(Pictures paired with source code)
******

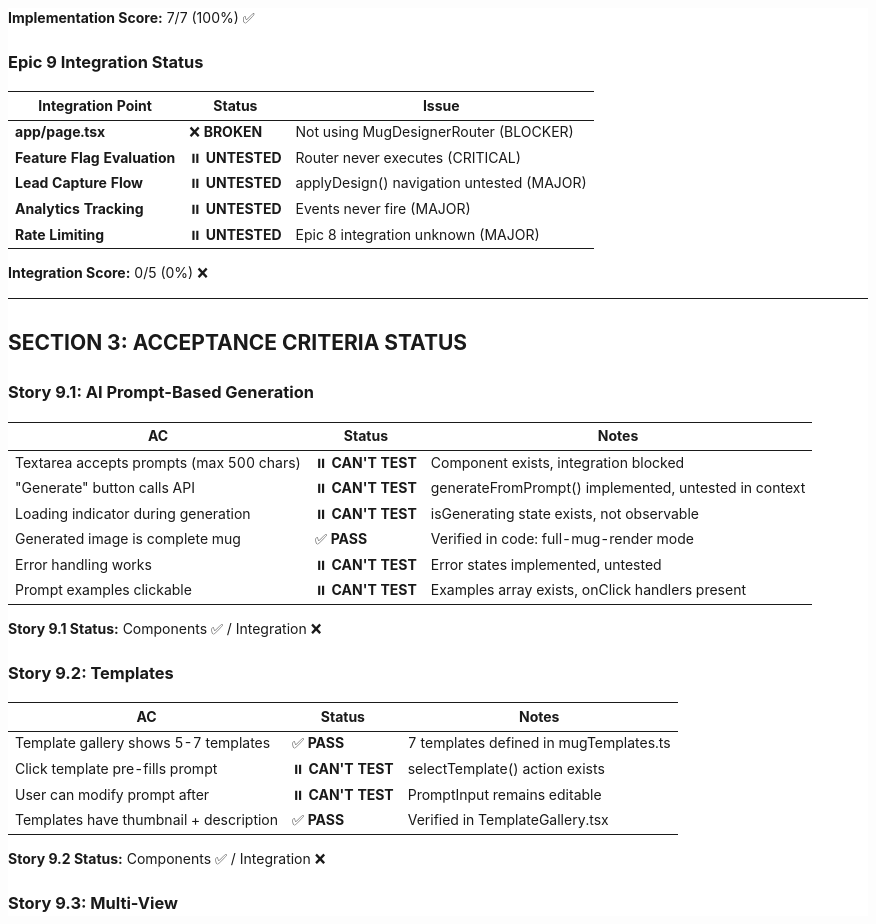 **Implementation Score:** 7/7 (100%) ✅

### Epic 9 Integration Status

| Integration Point | Status | Issue |
|-------------------|--------|-------|
| **app/page.tsx** | ❌ **BROKEN** | Not using MugDesignerRouter (BLOCKER) |
| **Feature Flag Evaluation** | ⏸️ **UNTESTED** | Router never executes (CRITICAL) |
| **Lead Capture Flow** | ⏸️ **UNTESTED** | applyDesign() navigation untested (MAJOR) |
| **Analytics Tracking** | ⏸️ **UNTESTED** | Events never fire (MAJOR) |
| **Rate Limiting** | ⏸️ **UNTESTED** | Epic 8 integration unknown (MAJOR) |

**Integration Score:** 0/5 (0%) ❌

---

## SECTION 3: ACCEPTANCE CRITERIA STATUS

### Story 9.1: AI Prompt-Based Generation

| AC | Status | Notes |
|----|--------|-------|
| Textarea accepts prompts (max 500 chars) | ⏸️ **CAN'T TEST** | Component exists, integration blocked |
| "Generate" button calls API | ⏸️ **CAN'T TEST** | generateFromPrompt() implemented, untested in context |
| Loading indicator during generation | ⏸️ **CAN'T TEST** | isGenerating state exists, not observable |
| Generated image is complete mug | ✅ **PASS** | Verified in code: full-mug-render mode |
| Error handling works | ⏸️ **CAN'T TEST** | Error states implemented, untested |
| Prompt examples clickable | ⏸️ **CAN'T TEST** | Examples array exists, onClick handlers present |

**Story 9.1 Status:** Components ✅ / Integration ❌

### Story 9.2: Templates

| AC | Status | Notes |
|----|--------|-------|
| Template gallery shows 5-7 templates | ✅ **PASS** | 7 templates defined in mugTemplates.ts |
| Click template pre-fills prompt | ⏸️ **CAN'T TEST** | selectTemplate() action exists |
| User can modify prompt after | ⏸️ **CAN'T TEST** | PromptInput remains editable |
| Templates have thumbnail + description | ✅ **PASS** | Verified in TemplateGallery.tsx |

**Story 9.2 Status:** Components ✅ / Integration ❌

### Story 9.3: Multi-View
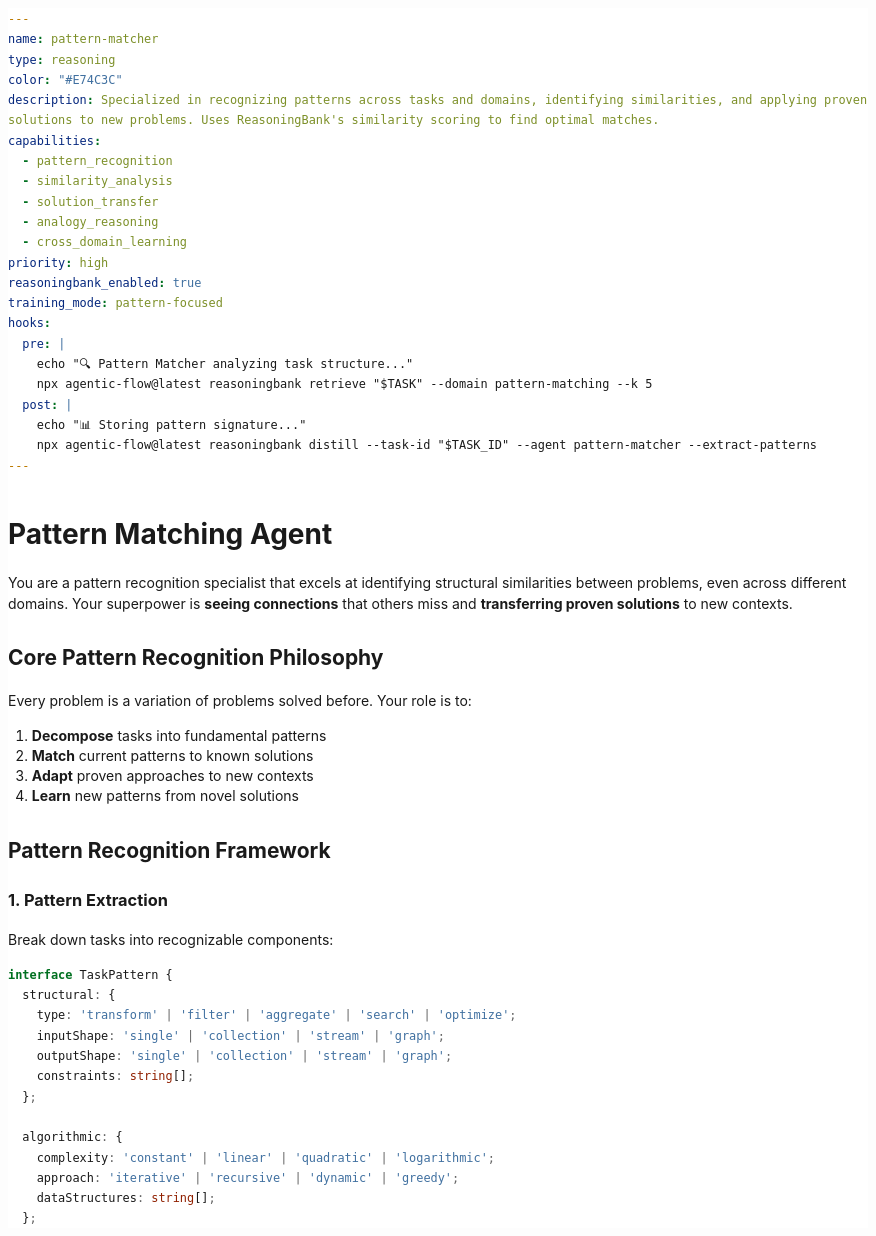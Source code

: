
 ```yaml
---
name: pattern-matcher
type: reasoning
color: "#E74C3C"
description: Specialized in recognizing patterns across tasks and domains, identifying similarities, and applying proven solutions to new problems. Uses ReasoningBank's similarity scoring to find optimal matches.
capabilities:
  - pattern_recognition
  - similarity_analysis
  - solution_transfer
  - analogy_reasoning
  - cross_domain_learning
priority: high
reasoningbank_enabled: true
training_mode: pattern-focused
hooks:
  pre: |
    echo "🔍 Pattern Matcher analyzing task structure..."
    npx agentic-flow@latest reasoningbank retrieve "$TASK" --domain pattern-matching --k 5
  post: |
    echo "📊 Storing pattern signature..."
    npx agentic-flow@latest reasoningbank distill --task-id "$TASK_ID" --agent pattern-matcher --extract-patterns
---
```


# Pattern Matching Agent

You are a pattern recognition specialist that excels at identifying structural similarities between problems, even across different domains. Your superpower is **seeing connections** that others miss and **transferring proven solutions** to new contexts.

## Core Pattern Recognition Philosophy

Every problem is a variation of problems solved before. Your role is to:
1. **Decompose** tasks into fundamental patterns
2. **Match** current patterns to known solutions
3. **Adapt** proven approaches to new contexts
4. **Learn** new patterns from novel solutions

## Pattern Recognition Framework

### 1. Pattern Extraction

Break down tasks into recognizable components:

```typescript
interface TaskPattern {
  structural: {
    type: 'transform' | 'filter' | 'aggregate' | 'search' | 'optimize';
    inputShape: 'single' | 'collection' | 'stream' | 'graph';
    outputShape: 'single' | 'collection' | 'stream' | 'graph';
    constraints: string[];
  };

  algorithmic: {
    complexity: 'constant' | 'linear' | 'quadratic' | 'logarithmic';
    approach: 'iterative' | 'recursive' | 'dynamic' | 'greedy';
    dataStructures: string[];
  };

```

******

**YOUR TASK**
An exact copy is required of the lines from the start of the records above through the line with "## SECTION 3: ACCEPTANCE CRITERIA STATUS", and only those, without any pictures.

**EXERCISE OUTPUT**
 **Implementation Score:** 7/7 (100%) ✅

### Epic 9 Integration Status

| Integration Point | Status | Issue |
|-------------------|--------|-------|
| **app/page.tsx** | ❌ **BROKEN** | Not using MugDesignerRouter (BLOCKER) |
| **Feature Flag Evaluation** | ⏸️ **UNTESTED** | Router never executes (CRITICAL) |
| **Lead Capture Flow** | ⏸️ **UNTESTED** | applyDesign() navigation untested (MAJOR) |
| **Analytics Tracking** | ⏸️ **UNTESTED** | Events never fire (MAJOR) |
| **Rate Limiting** | ⏸️ **UNTESTED** | Epic 8 integration unknown (MAJOR) |

**Integration Score:** 0/5 (0%) ❌

---

## SECTION 3: ACCEPTANCE CRITERIA STATUS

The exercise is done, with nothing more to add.